近年のイマーシブオーディオ需要の高まりを背景に、Dolby Atmos と 8chキューブという、異なる2つのオーディオ規格に対応できる制作環境への改修をご相談いただきました。
単に規格に対応するだけでなく、今後の制作スタイルの変化にも柔軟に対応できる「日常的に使い続けられる創作拠点」としてのスタジオを目指しました。
ご要望とこだわり
・異なるオーディオ規格に対応できる柔軟なスタジオ
制作内容に応じて、スピーカーや機材の配置を自由に変更できる設計にしたい。
・既存インテリアの魅力を残したい
元々気に入っていたスタジオのテイストや色味を生かしながら、より洗練された空間へアップデートしたい。


【設計のポイント①】
規格に縛られないスピーカー配置を可能にする天井設計
天井には格子状の交差バトンを設置し、オーディオ規格に応じてスピーカー位置を自由に調整・変更できる構成としました。
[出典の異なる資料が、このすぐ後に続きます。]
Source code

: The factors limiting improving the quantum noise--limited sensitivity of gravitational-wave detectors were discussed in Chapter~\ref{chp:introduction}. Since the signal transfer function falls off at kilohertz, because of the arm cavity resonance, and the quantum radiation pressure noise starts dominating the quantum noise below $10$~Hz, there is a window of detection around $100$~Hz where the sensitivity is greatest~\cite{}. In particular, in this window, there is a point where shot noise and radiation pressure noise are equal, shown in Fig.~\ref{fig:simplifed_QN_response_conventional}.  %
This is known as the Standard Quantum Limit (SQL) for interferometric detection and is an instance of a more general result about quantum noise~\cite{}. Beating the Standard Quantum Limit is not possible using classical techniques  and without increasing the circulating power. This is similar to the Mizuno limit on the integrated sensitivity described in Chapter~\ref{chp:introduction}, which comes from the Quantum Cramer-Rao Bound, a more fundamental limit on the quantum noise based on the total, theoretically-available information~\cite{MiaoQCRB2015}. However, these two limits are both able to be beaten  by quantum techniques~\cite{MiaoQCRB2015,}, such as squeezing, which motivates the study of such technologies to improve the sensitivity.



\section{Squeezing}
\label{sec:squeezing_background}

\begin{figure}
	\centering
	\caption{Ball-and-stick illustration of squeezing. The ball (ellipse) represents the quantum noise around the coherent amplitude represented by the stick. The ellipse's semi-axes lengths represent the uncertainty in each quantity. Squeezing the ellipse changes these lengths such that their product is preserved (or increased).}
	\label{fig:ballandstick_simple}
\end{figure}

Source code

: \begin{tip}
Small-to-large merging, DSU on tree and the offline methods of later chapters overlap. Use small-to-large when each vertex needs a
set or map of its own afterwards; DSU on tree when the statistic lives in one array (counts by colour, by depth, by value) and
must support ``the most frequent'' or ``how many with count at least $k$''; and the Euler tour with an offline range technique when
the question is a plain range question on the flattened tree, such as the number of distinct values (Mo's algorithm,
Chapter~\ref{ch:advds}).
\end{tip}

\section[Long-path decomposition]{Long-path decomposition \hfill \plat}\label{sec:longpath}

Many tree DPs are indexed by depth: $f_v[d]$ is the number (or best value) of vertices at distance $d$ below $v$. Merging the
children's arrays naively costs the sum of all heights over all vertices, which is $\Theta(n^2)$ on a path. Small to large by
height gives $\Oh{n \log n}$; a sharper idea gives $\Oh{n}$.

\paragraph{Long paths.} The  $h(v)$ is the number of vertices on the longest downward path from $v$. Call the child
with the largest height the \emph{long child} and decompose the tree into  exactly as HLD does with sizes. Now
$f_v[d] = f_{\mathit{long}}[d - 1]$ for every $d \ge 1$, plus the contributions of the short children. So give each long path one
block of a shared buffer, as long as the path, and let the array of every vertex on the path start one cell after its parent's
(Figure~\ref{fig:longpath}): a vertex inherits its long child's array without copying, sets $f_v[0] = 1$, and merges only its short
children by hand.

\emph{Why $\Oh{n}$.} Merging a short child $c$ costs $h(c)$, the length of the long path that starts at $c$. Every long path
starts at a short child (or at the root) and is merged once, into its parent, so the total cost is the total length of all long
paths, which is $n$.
バトンの存在感を抑えるため、天井全体をグリッド式とし、各グリッドユニットを吸音天井とすることで、音響性能と意匠性を両立しています。


【設計のポイント②】
床下配線による、整理された制作環境
床下に配線ルートを設けることで、各サラウンドスピーカーへの配線を床下に集約。
見た目をすっきり保ちながら、機材レイアウト変更にも対応できる設計としました。


【設計のポイント③】
響きとデザインを両立する内装計画
壁面には吸音パネルと拡散パネルを交互に配置し、空間全体の響きが均一になるよう調整しています。一部のパネルは可動式建具とし、開放するとウッドデッキへとつながる構成に。
スタジオでありながら、閉じすぎない空間体験を実現しました。
カラーリングは、既存スタジオのブルーグリーンを基調に、ホワイトウッドと間接照明を組み合わせ、落ち着きと上質さを兼ね備えた空間に仕上げています。